Extracted records Block Start

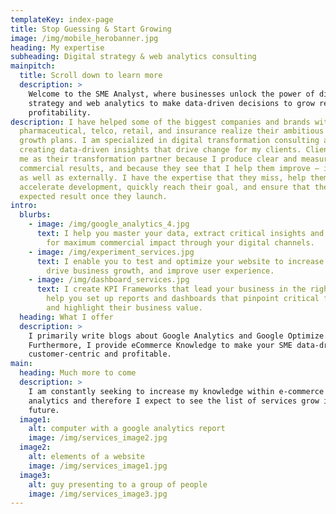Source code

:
 ```yaml
---
templateKey: index-page
title: Stop Guessing & Start Growing
image: /img/mobile_herobanner.jpg
heading: My expertise
subheading: Digital strategy & web analytics consulting
mainpitch:
  title: Scroll down to learn more
  description: >
    Welcome to the SME Analyst, where businesses unlock the power of digital
    strategy and web analytics to make data-driven decisions to grow revenue and
    profitability.
description: I have helped some of the biggest companies and brands within
  pharmaceutical, telco, retail, and insurance realize their ambitious digital
  growth plans. I am specialized in digital transformation consulting and in
  creating data-driven insights that drive change for my clients. Clients choose
  me as their transformation partner because I produce clear and measurable
  commercial results, and because they see that I help them improve – internally
  as well as externally. I have the expertise that they miss, help them
  accelerate development, quickly reach their goal, and ensure that they get the
  expected result once they launch.
intro:
  blurbs:
    - image: /img/google_analytics_4.jpg
      text: I help you master your data, extract critical insights and activate them
        for maximum commercial impact through your digital channels.
    - image: /img/experiment_services.jpg
      text: I enable you to test and optimize your website to increase conversions,
        drive business growth, and improve user experience.
    - image: /img/dashboard_services.jpg
      text: I create KPI Frameworks that lead your business in the right direction. I
        help you set up reports and dashboards that pinpoint critical factors
        and highlight their business value.
  heading: What I offer
  description: >
    I primarily write blogs about Google Analytics and Google Optimize.
    Furthermore, I provide eCommerce Knowledge to make your SME data-driven,
    customer-centric and profitable.
main:
  heading: Much more to come
  description: >
    I am constantly seeking to increase my knowledge within e-commerce and web
    analytics and therefore I expect to see the list of services grow in the
    future.
  image1:
    alt: computer with a google analytics report
    image: /img/services_image2.jpg
  image2:
    alt: elements of a website
    image: /img/services_image1.jpg
  image3:
    alt: guy presenting to a group of people
    image: /img/services_image3.jpg
---
```

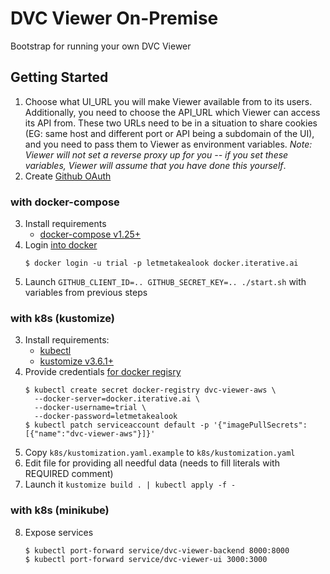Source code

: # DVC Viewer On-Premise

Bootstrap for running your own DVC Viewer

## Getting Started

1. Choose what UI_URL you will make Viewer available from to its users. Additionally, you need to choose the API_URL which Viewer can access its API from. These two URLs need to be in a situation to share cookies (EG: same host and different port or API being a subdomain of the UI), and you need to pass them to Viewer as environment variables. *Note: Viewer will not set a reverse proxy up for you -- if you set these variables, Viewer will assume that you have done this yourself*.
2. Create [Github OAuth](./docs/02-github-oauth.md)

### with docker-compose

3. Install requirements
    * [docker-compose v1.25+](https://docs.docker.com/compose/install/)
4. Login [into docker](https://docs.docker.com/engine/reference/commandline/login/)  
    ```
    $ docker login -u trial -p letmetakealook docker.iterative.ai
    ```
5. Launch `GITHUB_CLIENT_ID=.. GITHUB_SECRET_KEY=.. ./start.sh` with variables from previous steps

### with k8s (kustomize)

3. Install requirements:
    * [kubectl](https://kubernetes.io/docs/tasks/tools/install-kubectl/)
    * [kustomize v3.6.1+](https://github.com/kubernetes-sigs/kustomize/releases/tag/kustomize%2Fv3.6.1)
4. Provide credentials [for docker regisry](https://kubernetes.io/docs/tasks/configure-pod-container/pull-image-private-registry/#create-a-secret-by-providing-credentials-on-the-command-line)
    ```
    $ kubectl create secret docker-registry dvc-viewer-aws \
      --docker-server=docker.iterative.ai \
      --docker-username=trial \
      --docker-password=letmetakealook
    $ kubectl patch serviceaccount default -p '{"imagePullSecrets":[{"name":"dvc-viewer-aws"}]}'
    ```
5. Copy `k8s/kustomization.yaml.example` to `k8s/kustomization.yaml`
6. Edit file for providing all needful data (needs to fill literals with REQUIRED comment)
7. Launch it `kustomize build . | kubectl apply -f -`

### with k8s (minikube)

8. Expose services
    ```
    $ kubectl port-forward service/dvc-viewer-backend 8000:8000
    $ kubectl port-forward service/dvc-viewer-ui 3000:3000
    ```
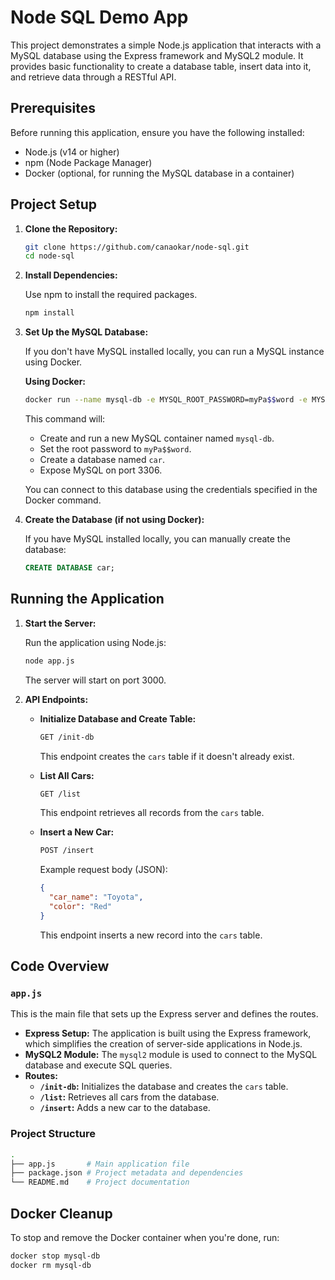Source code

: # Node SQL Demo App

This project demonstrates a simple Node.js application that interacts with a MySQL database using the Express framework and MySQL2 module. It provides basic functionality to create a database table, insert data into it, and retrieve data through a RESTful API.

## Prerequisites

Before running this application, ensure you have the following installed:

- Node.js (v14 or higher)
- npm (Node Package Manager)
- Docker (optional, for running the MySQL database in a container)

## Project Setup

1. **Clone the Repository:**

   ```bash
   git clone https://github.com/canaokar/node-sql.git
   cd node-sql
   ```

2. **Install Dependencies:**

   Use npm to install the required packages.

   ```bash
   npm install
   ```

3. **Set Up the MySQL Database:**

   If you don't have MySQL installed locally, you can run a MySQL instance using Docker.

   **Using Docker:**

   ```bash
   docker run --name mysql-db -e MYSQL_ROOT_PASSWORD=myPa$$word -e MYSQL_DATABASE=car -p 3306:3306 -d mysql:latest
   ```

   This command will:
   - Create and run a new MySQL container named `mysql-db`.
   - Set the root password to `myPa$$word`.
   - Create a database named `car`.
   - Expose MySQL on port 3306.

   You can connect to this database using the credentials specified in the Docker command.

4. **Create the Database (if not using Docker):**

   If you have MySQL installed locally, you can manually create the database:

   ```sql
   CREATE DATABASE car;
   ```

## Running the Application

1. **Start the Server:**

   Run the application using Node.js:

   ```bash
   node app.js
   ```

   The server will start on port 3000.

2. **API Endpoints:**

   - **Initialize Database and Create Table:**

     ```bash
     GET /init-db
     ```

     This endpoint creates the `cars` table if it doesn't already exist.

   - **List All Cars:**

     ```bash
     GET /list
     ```

     This endpoint retrieves all records from the `cars` table.

   - **Insert a New Car:**

     ```bash
     POST /insert
     ```

     Example request body (JSON):

     ```json
     {
       "car_name": "Toyota",
       "color": "Red"
     }
     ```

     This endpoint inserts a new record into the `cars` table.

## Code Overview

### `app.js`

This is the main file that sets up the Express server and defines the routes.

- **Express Setup:** The application is built using the Express framework, which simplifies the creation of server-side applications in Node.js.
- **MySQL2 Module:** The `mysql2` module is used to connect to the MySQL database and execute SQL queries.
- **Routes:**
  - **`/init-db`:** Initializes the database and creates the `cars` table.
  - **`/list`:** Retrieves all cars from the database.
  - **`/insert`:** Adds a new car to the database.

### Project Structure

```bash
.
├── app.js       # Main application file
├── package.json # Project metadata and dependencies
└── README.md    # Project documentation
```

## Docker Cleanup

To stop and remove the Docker container when you're done, run:

```bash
docker stop mysql-db
docker rm mysql-db
```
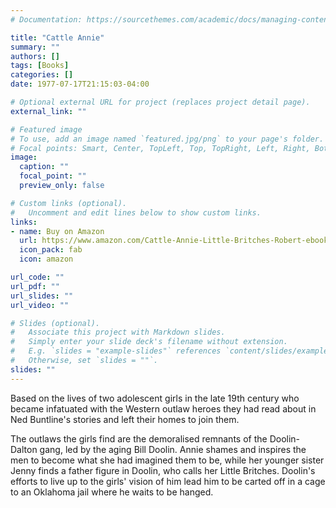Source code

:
 ```yaml
---
# Documentation: https://sourcethemes.com/academic/docs/managing-content/

title: "Cattle Annie"
summary: ""
authors: []
tags: [Books]
categories: []
date: 1977-07-17T21:15:03-04:00

# Optional external URL for project (replaces project detail page).
external_link: ""

# Featured image
# To use, add an image named `featured.jpg/png` to your page's folder.
# Focal points: Smart, Center, TopLeft, Top, TopRight, Left, Right, BottomLeft, Bottom, BottomRight.
image:
  caption: ""
  focal_point: ""
  preview_only: false

# Custom links (optional).
#   Uncomment and edit lines below to show custom links.
links:
- name: Buy on Amazon
  url: https://www.amazon.com/Cattle-Annie-Little-Britches-Robert-ebook/dp/B005I5EL3O
  icon_pack: fab
  icon: amazon

url_code: ""
url_pdf: ""
url_slides: ""
url_video: ""

# Slides (optional).
#   Associate this project with Markdown slides.
#   Simply enter your slide deck's filename without extension.
#   E.g. `slides = "example-slides"` references `content/slides/example-slides.md`.
#   Otherwise, set `slides = ""`.
slides: ""
---
```


Based on the lives of two adolescent girls in the late 19th century who became infatuated with the Western outlaw heroes they had read about in Ned Buntline's stories and left their homes to join them.

The outlaws the girls find are the demoralised remnants of the Doolin-Dalton gang, led by the aging Bill Doolin. Annie shames and inspires the men to become what she had imagined them to be, while her younger sister Jenny finds a father figure in Doolin, who calls her Little Britches. Doolin's efforts to live up to the girls' vision of him lead him to be carted off in a cage to an Oklahoma jail where he waits to be hanged.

Extracted records Block End

**What the task asks**
Find "trial" in the data above. Report each line where it appears.

**Written solution**
    $ docker login -u trial -p letmetakealook docker.iterative.ai
      --docker-username=trial \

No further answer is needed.